With the season’s first blanket of snow on the ground and temperatures dropping, a night outside is tough for lost pets. Anchorage Animal Care and Control (AACC) provides a warm, safe place if you find an animal and can’t take it home for the night.

On the backside of the facility, the night-drop kennels are an after-hours refuge for lost animals. There are four doors for small animals and three large doors for big animals. Once one of the doors is opened, it locks so the animal can’t escape and no one can accidentally open an occupied kennel.

On the inside, the kennels are heated and the animal will have access to water. Every morning, a staff member checks the kennels to see if any animals were dropped off.

Sometimes, staff at AACC says people don’t know the kennels are an option, or they don’t use them correctly. Earlier this week, someone tried to put a dog in one of the kennels, but ended up leaving it loose, outside the facility.

“Somebody was trying to get the dog in the kennels at about 11 that night I believe and the security cameras showed the dog waiting out here until about 6 in the morning,” said Laura Atwood, spokesperson for Animal Care and Control.

Atwood said staff was able to catch the dog and bring it in, but another time, someone left a cat inside one of the fenced play areas. The cat got out and staff never caught it.

“Obviously we feel for them,” Atwood said. “I still worry about that cat. I still wonder.”

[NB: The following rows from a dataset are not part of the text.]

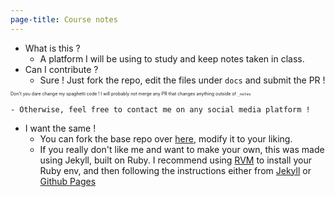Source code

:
 ```yaml
---
page-title: Course notes
---
```

- What is this ?
    - A platform I will be using to study and keep notes taken in class.
- Can I contribute ?
    - Sure ! Just fork the repo, edit the files under `docs` and submit the PR !
<p style="font-size: 0.5em; margin-top: -5px"> Don't you dare change my spaghetti code ! I will probably not merge any PR that changes anything outside of <code>_notes</code></p>

    - Otherwise, feel free to contact me on any social media platform !
- I want the same !
    - You can fork the base repo over [here](https://github.com/spramij/course_notes), modify it to your liking.
    - If you really don't like me and want to make your own, this was made using Jekyll, built on Ruby. I recommend using [RVM](https://github.com/rvm/rvm) to install your Ruby env, and then following the instructions either from [Jekyll](https://jekyllrb.com/) or [Github Pages](https://pages.github.com/)

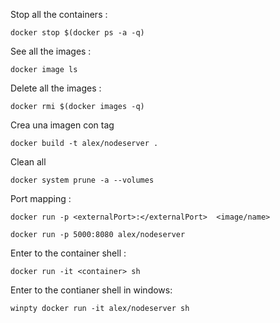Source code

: Stop all the containers :

```
docker stop $(docker ps -a -q)
```

See all the images :

```
docker image ls
```

Delete all the images :

```
docker rmi $(docker images -q)
```

Crea una imagen con tag

```
docker build -t alex/nodeserver .
```

Clean all

```
docker system prune -a --volumes
```

Port mapping :

```
docker run -p <externalPort>:</externalPort>  <image/name>

docker run -p 5000:8080 alex/nodeserver
```

Enter to the container shell :

```
docker run -it <container> sh
```

Enter to the contianer shell in windows:

```
winpty docker run -it alex/nodeserver sh
```
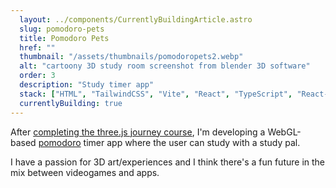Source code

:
 ```yaml
---
  layout: ../components/CurrentlyBuildingArticle.astro
  slug: pomodoro-pets
  title: Pomodoro Pets
  href: ""
  thumbnail: "/assets/thumbnails/pomodoropets2.webp"
  alt: "cartoony 3D study room screenshot from blender 3D software"
  order: 3
  description: "Study timer app"
  stack: ["HTML", "TailwindCSS", "Vite", "React", "TypeScript", "React-Three-Fiber", "Blender"]
  currentlyBuilding: true
---
```


After <a class="text-brandMain " href="https://threejs-journey.com/certificate/view/27153" target="_blank">completing the three.js journey course</a>, I'm developing a WebGL-based <a class="text-brandMain " href="https://en.wikipedia.org/wiki/Pomodoro_Technique" target="_blank">pomodoro</a> timer app where the user can study with a study pal.

I have a passion for 3D art/experiences and I think there's a fun future in the mix between videogames and apps.
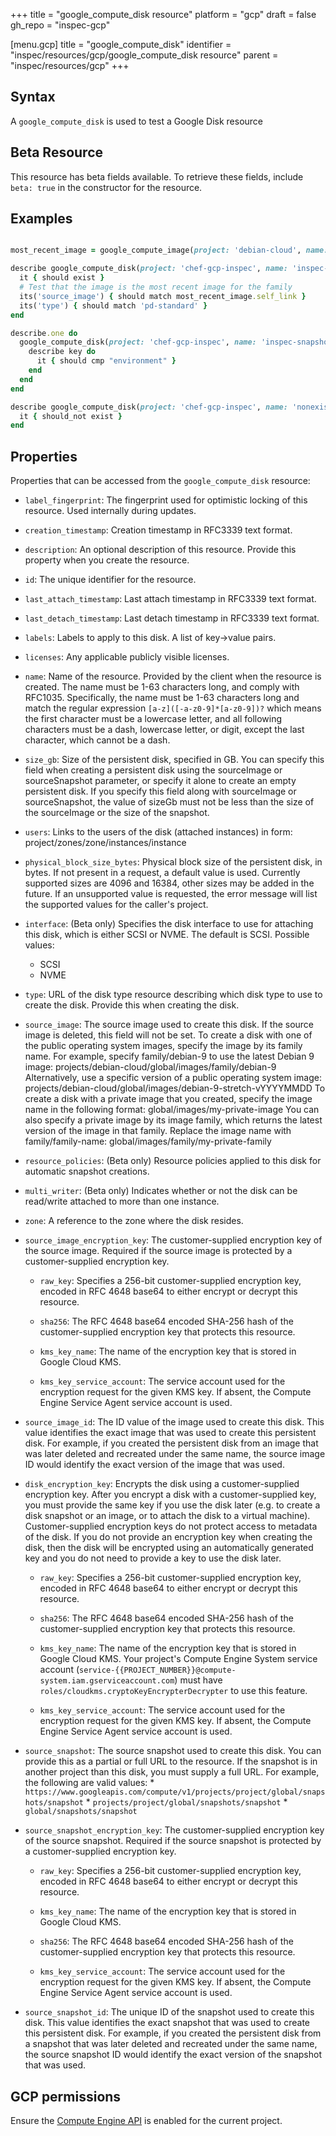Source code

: +++
title = "google_compute_disk resource"
platform = "gcp"
draft = false
gh_repo = "inspec-gcp"

[menu.gcp]
title = "google_compute_disk"
identifier = "inspec/resources/gcp/google_compute_disk resource"
parent = "inspec/resources/gcp"
+++

## Syntax

A `google_compute_disk` is used to test a Google Disk resource


## Beta Resource
This resource has beta fields available. To retrieve these fields, include `beta: true` in the constructor for the resource.

## Examples

```ruby

most_recent_image = google_compute_image(project: 'debian-cloud', name: 'debian-10-buster-v20191014')

describe google_compute_disk(project: 'chef-gcp-inspec', name: 'inspec-snapshot-disk', zone: 'zone') do
  it { should exist }
  # Test that the image is the most recent image for the family
  its('source_image') { should match most_recent_image.self_link }
  its('type') { should match 'pd-standard' }
end

describe.one do
  google_compute_disk(project: 'chef-gcp-inspec', name: 'inspec-snapshot-disk', zone: 'zone').labels.each_pair do |key, value|
    describe key do
      it { should cmp "environment" }
    end
  end
end

describe google_compute_disk(project: 'chef-gcp-inspec', name: 'nonexistent', zone: 'zone') do
  it { should_not exist }
end
```

## Properties

Properties that can be accessed from the `google_compute_disk` resource:


  * `label_fingerprint`: The fingerprint used for optimistic locking of this resource.  Used internally during updates.

  * `creation_timestamp`: Creation timestamp in RFC3339 text format.

  * `description`: An optional description of this resource. Provide this property when you create the resource.

  * `id`: The unique identifier for the resource.

  * `last_attach_timestamp`: Last attach timestamp in RFC3339 text format.

  * `last_detach_timestamp`: Last detach timestamp in RFC3339 text format.

  * `labels`: Labels to apply to this disk.  A list of key->value pairs.

  * `licenses`: Any applicable publicly visible licenses.

  * `name`: Name of the resource. Provided by the client when the resource is created. The name must be 1-63 characters long, and comply with RFC1035. Specifically, the name must be 1-63 characters long and match the regular expression `[a-z]([-a-z0-9]*[a-z0-9])?` which means the first character must be a lowercase letter, and all following characters must be a dash, lowercase letter, or digit, except the last character, which cannot be a dash.

  * `size_gb`: Size of the persistent disk, specified in GB. You can specify this field when creating a persistent disk using the sourceImage or sourceSnapshot parameter, or specify it alone to create an empty persistent disk.  If you specify this field along with sourceImage or sourceSnapshot, the value of sizeGb must not be less than the size of the sourceImage or the size of the snapshot.

  * `users`: Links to the users of the disk (attached instances) in form: project/zones/zone/instances/instance

  * `physical_block_size_bytes`: Physical block size of the persistent disk, in bytes. If not present in a request, a default value is used. Currently supported sizes are 4096 and 16384, other sizes may be added in the future. If an unsupported value is requested, the error message will list the supported values for the caller's project.

  * `interface`: (Beta only) Specifies the disk interface to use for attaching this disk, which is either SCSI or NVME. The default is SCSI.
  Possible values:
    * SCSI
    * NVME

  * `type`: URL of the disk type resource describing which disk type to use to create the disk. Provide this when creating the disk.

  * `source_image`: The source image used to create this disk. If the source image is deleted, this field will not be set.  To create a disk with one of the public operating system images, specify the image by its family name. For example, specify family/debian-9 to use the latest Debian 9 image:  projects/debian-cloud/global/images/family/debian-9  Alternatively, use a specific version of a public operating system image:  projects/debian-cloud/global/images/debian-9-stretch-vYYYYMMDD  To create a disk with a private image that you created, specify the image name in the following format:  global/images/my-private-image  You can also specify a private image by its image family, which returns the latest version of the image in that family. Replace the image name with family/family-name:  global/images/family/my-private-family

  * `resource_policies`: (Beta only) Resource policies applied to this disk for automatic snapshot creations.

  * `multi_writer`: (Beta only) Indicates whether or not the disk can be read/write attached to more than one instance.

  * `zone`: A reference to the zone where the disk resides.

  * `source_image_encryption_key`: The customer-supplied encryption key of the source image. Required if the source image is protected by a customer-supplied encryption key.

    * `raw_key`: Specifies a 256-bit customer-supplied encryption key, encoded in RFC 4648 base64 to either encrypt or decrypt this resource.

    * `sha256`: The RFC 4648 base64 encoded SHA-256 hash of the customer-supplied encryption key that protects this resource.

    * `kms_key_name`: The name of the encryption key that is stored in Google Cloud KMS.

    * `kms_key_service_account`: The service account used for the encryption request for the given KMS key. If absent, the Compute Engine Service Agent service account is used.

  * `source_image_id`: The ID value of the image used to create this disk. This value identifies the exact image that was used to create this persistent disk. For example, if you created the persistent disk from an image that was later deleted and recreated under the same name, the source image ID would identify the exact version of the image that was used.

  * `disk_encryption_key`: Encrypts the disk using a customer-supplied encryption key.  After you encrypt a disk with a customer-supplied key, you must provide the same key if you use the disk later (e.g. to create a disk snapshot or an image, or to attach the disk to a virtual machine).  Customer-supplied encryption keys do not protect access to metadata of the disk.  If you do not provide an encryption key when creating the disk, then the disk will be encrypted using an automatically generated key and you do not need to provide a key to use the disk later.

    * `raw_key`: Specifies a 256-bit customer-supplied encryption key, encoded in RFC 4648 base64 to either encrypt or decrypt this resource.

    * `sha256`: The RFC 4648 base64 encoded SHA-256 hash of the customer-supplied encryption key that protects this resource.

    * `kms_key_name`: The name of the encryption key that is stored in Google Cloud KMS. Your project's Compute Engine System service account (`service-{{PROJECT_NUMBER}}@compute-system.iam.gserviceaccount.com`) must have `roles/cloudkms.cryptoKeyEncrypterDecrypter` to use this feature.

    * `kms_key_service_account`: The service account used for the encryption request for the given KMS key. If absent, the Compute Engine Service Agent service account is used.

  * `source_snapshot`: The source snapshot used to create this disk. You can provide this as a partial or full URL to the resource. If the snapshot is in another project than this disk, you must supply a full URL. For example, the following are valid values:  * `https://www.googleapis.com/compute/v1/projects/project/global/snapshots/snapshot` * `projects/project/global/snapshots/snapshot` * `global/snapshots/snapshot`

  * `source_snapshot_encryption_key`: The customer-supplied encryption key of the source snapshot. Required if the source snapshot is protected by a customer-supplied encryption key.

    * `raw_key`: Specifies a 256-bit customer-supplied encryption key, encoded in RFC 4648 base64 to either encrypt or decrypt this resource.

    * `kms_key_name`: The name of the encryption key that is stored in Google Cloud KMS.

    * `sha256`: The RFC 4648 base64 encoded SHA-256 hash of the customer-supplied encryption key that protects this resource.

    * `kms_key_service_account`: The service account used for the encryption request for the given KMS key.  If absent, the Compute Engine Service Agent service account is used.

  * `source_snapshot_id`: The unique ID of the snapshot used to create this disk. This value identifies the exact snapshot that was used to create this persistent disk. For example, if you created the persistent disk from a snapshot that was later deleted and recreated under the same name, the source snapshot ID would identify the exact version of the snapshot that was used.


## GCP permissions

Ensure the [Compute Engine API](https://console.cloud.google.com/apis/library/compute.googleapis.com/) is enabled for the current project.
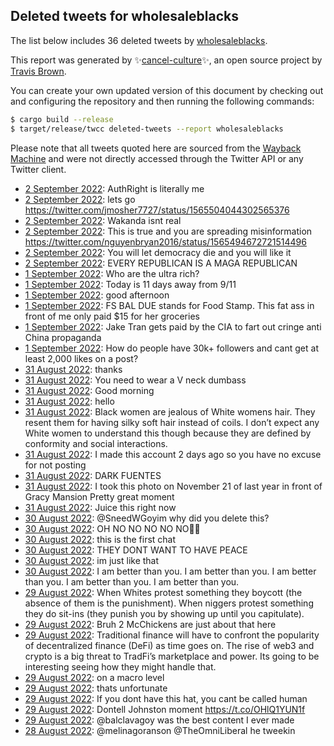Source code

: ## Deleted tweets for wholesaleblacks

The list below includes 36 deleted tweets by
[wholesaleblacks](https://twitter.com/wholesaleblacks).



This report was generated by ✨[cancel-culture](https://github.com/travisbrown/cancel-culture)✨,
an open source project by [Travis Brown](https://twitter.com/travisbrown).

You can create your own updated version of this document by checking out and configuring the
repository and then running the following commands:

```bash
$ cargo build --release
$ target/release/twcc deleted-tweets --report wholesaleblacks
```

Please note that all tweets quoted here are sourced from the
[Wayback Machine](https://web.archive.org) and were not directly accessed through the Twitter API or
any Twitter client.

* [ 2 September 2022](https://web.archive.org/web/20220902045953/https://twitter.com/wholesaleblacks/status/1565557966845186053): AuthRight is literally me <!--1565557966845186053-->
* [ 2 September 2022](https://web.archive.org/web/20220902011538/https://twitter.com/wholesaleblacks/status/1565507844547526657): lets go https://twitter.com/jmosher7727/status/1565504044302565376 <!--1565507844547526657-->
* [ 2 September 2022](https://web.archive.org/web/20220902023856/https://twitter.com/wholesaleblacks/status/1565507777925193730): Wakanda isnt real <!--1565507777925193730-->
* [ 2 September 2022](https://web.archive.org/web/20220902044958/https://twitter.com/wholesaleblacks/status/1565494863252144129): This is true and you are spreading misinformation https://twitter.com/nguyenbryan2016/status/1565494672721514496 <!--1565494863252144129-->
* [ 2 September 2022](https://web.archive.org/web/20220902001023/https://twitter.com/wholesaleblacks/status/1565492296841314304): You will let democracy die and you will like it <!--1565492296841314304-->
* [ 2 September 2022](https://web.archive.org/web/20220902051733/https://twitter.com/wholesaleblacks/status/1565491525131407364): EVERY REPUBLICAN IS A MAGA REPUBLICAN <!--1565491525131407364-->
* [ 1 September 2022](https://web.archive.org/web/20220902004907/https://twitter.com/wholesaleblacks/status/1565416579973660678): Who are the ultra rich? <!--1565416579973660678-->
* [ 1 September 2022](https://web.archive.org/web/20220901231057/https://twitter.com/wholesaleblacks/status/1565382108490731521): Today is 11 days away from 9/11 <!--1565382108490731521-->
* [ 1 September 2022](https://web.archive.org/web/20220901203805/https://twitter.com/wholesaleblacks/status/1565381737441640448): good afternoon <!--1565381737441640448-->
* [ 1 September 2022](https://web.archive.org/web/20220901162611/https://twitter.com/wholesaleblacks/status/1565230118175383552): FS BAL DUE stands for Food Stamp. This fat ass in front of me only paid $15 for her groceries <!--1565230118175383552-->
* [ 1 September 2022](https://web.archive.org/web/20220901044437/https://twitter.com/wholesaleblacks/status/1565174025277607936): Jake Tran gets paid by the CIA to fart out cringe anti China propaganda <!--1565174025277607936-->
* [ 1 September 2022](https://web.archive.org/web/20220901034717/https://twitter.com/wholesaleblacks/status/1565165656584093696): How do people have 30k+ followers and cant get at least 2,000 likes on a post? <!--1565165656584093696-->
* [31 August 2022](https://web.archive.org/web/20220831195212/https://twitter.com/wholesaleblacks/status/1564852744007127042): thanks <!--1565017464358014985-->
* [31 August 2022](https://web.archive.org/web/20220831152642/https://twitter.com/wholesaleblacks/status/1564996063467110406): You need to wear a V neck dumbass <!--1564996063467110406-->
* [31 August 2022](https://web.archive.org/web/20220831145624/https://twitter.com/wholesaleblacks/status/1564981770893795332): Good morning <!--1564981770893795332-->
* [31 August 2022](https://web.archive.org/web/20220831195212/https://twitter.com/wholesaleblacks/status/1564852744007127042): hello <!--1564852744007127042-->
* [31 August 2022](https://web.archive.org/web/20220831060716/https://twitter.com/wholesaleblacks/status/1564831695370690561): Black women are jealous of White womens hair. They resent them for having silky soft hair instead of coils. I don’t expect any White women to understand this though because they are defined by conformity and social interactions. <!--1564831695370690561-->
* [31 August 2022](https://web.archive.org/web/20220831025302/https://twitter.com/wholesaleblacks/status/1564807593243152384): I made this account 2 days ago so you have no excuse for not posting <!--1564807593243152384-->
* [31 August 2022](https://web.archive.org/web/20220831065701/https://twitter.com/wholesaleblacks/status/1564802155659288581): DARK FUENTES <!--1564802434479919109-->
* [31 August 2022](https://web.archive.org/web/20220831065701/https://twitter.com/wholesaleblacks/status/1564802155659288581): I took this photo on November 21 of last year in front of Gracy Mansion   Pretty great moment <!--1564802155659288581-->
* [31 August 2022](https://web.archive.org/web/20220831012520/https://twitter.com/wholesaleblacks/status/1564785436802928644): Juice this right now <!--1564785436802928644-->
* [30 August 2022](https://web.archive.org/web/20220830221012/https://twitter.com/wholesaleblacks/status/1564731389123100676): @SneedWGoyim why did you delete this? <!--1564731389123100676-->
* [30 August 2022](https://web.archive.org/web/20220830191350/https://twitter.com/wholesaleblacks/status/1564692130655866881): OH NO NO NO NO NO🫵🤣 <!--1564692130655866881-->
* [30 August 2022](https://web.archive.org/web/20220830230702/https://twitter.com/wholesaleblacks/status/1564660632208740353): this is the first chat <!--1564666420809682949-->
* [30 August 2022](https://web.archive.org/web/20220830230702/https://twitter.com/wholesaleblacks/status/1564660632208740353): THEY DONT WANT TO HAVE PEACE <!--1564660632208740353-->
* [30 August 2022](https://web.archive.org/web/20220830021058/https://twitter.com/wholesaleblacks/status/1564433418171158533): im just like that <!--1564435059842727936-->
* [30 August 2022](https://web.archive.org/web/20220830021058/https://twitter.com/wholesaleblacks/status/1564433418171158533): I am better than you. I am better than you. I am better than you. I am better than you. I am better than you. <!--1564433418171158533-->
* [29 August 2022](https://web.archive.org/web/20220829213603/https://twitter.com/wholesaleblacks/status/1564364326819053569): When Whites protest something they boycott (the absence of them is the punishment). When niggers protest something they do sit-ins (they punish you by showing up until you capitulate). <!--1564364326819053569-->
* [29 August 2022](https://web.archive.org/web/20220829222825/https://twitter.com/wholesaleblacks/status/1564363872097771520): Bruh 2 McChickens are just about that here <!--1564363872097771520-->
* [29 August 2022](https://web.archive.org/web/20220829181952/https://twitter.com/wholesaleblacks/status/1564305431727579137): Traditional finance will have to confront the popularity of decentralized finance (DeFi) as time goes on. The rise of web3 and crypto is a big threat to TradFi’s marketplace and power. Its going to be interesting seeing how they might handle that. <!--1564305431727579137-->
* [29 August 2022](https://web.archive.org/web/20220829140411/https://twitter.com/wholesaleblacks/status/1564131699654594560): on a macro level <!--1564131699654594560-->
* [29 August 2022](https://web.archive.org/web/20220829034428/https://twitter.com/wholesaleblacks/status/1564062469626134531): thats unfortunate <!--1564069941522956288-->
* [29 August 2022](https://web.archive.org/web/20220829034428/https://twitter.com/wholesaleblacks/status/1564062469626134531): If you dont have this hat, you cant be called human <!--1564062469626134531-->
* [29 August 2022](https://web.archive.org/web/20220829012059/https://twitter.com/wholesaleblacks/status/1564060512442359811): Dontell Johnston moment https://t.co/OHlQ1YUN1f <!--1564060512442359811-->
* [29 August 2022](https://web.archive.org/web/20220829175228/https://twitter.com/wholesaleblacks/status/1564056317077102594): @balclavagoy was the best content I ever made <!--1564056317077102594-->
* [28 August 2022](https://web.archive.org/web/20220828045327/https://twitter.com/wholesaleblacks/status/1563751593559867393): @melinagoranson @TheOmniLiberal he tweekin <!--1563751593559867393-->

The night-drop kennels are meant for stray animals. Atwood said people sometimes leave their pets inside, rather than bring them in and surrender them during normal business hours. She said this actually makes it harder on the pet, because without knowing where an animal came from, it has to be held for longer at the shelter before it can be put up for adoption.

If you leave an animal at the night-drop kennel, you’re asked to fill out a form, which are in a box near the doors. It tells staff important information, like where the animal was found. One side of the form is for stray animals. The other side is a surrender agreement, if someone has to drop off their pet outside business hours.

Atwood said she understand sometimes families can no longer care for a pet and have to bring it to the shelter, but dropping it off during business hours gives it the best chance of finding a new home quickly – which is the hope for every animal they take in.

“We’re always very grateful for the good Samaritans in our community who pick up those stray animals and bring them here,” Atwood said.

Anchorage Animal Care and Control is located at 4711 Elmore Road, right next to the Anchorage Police Department headquarters.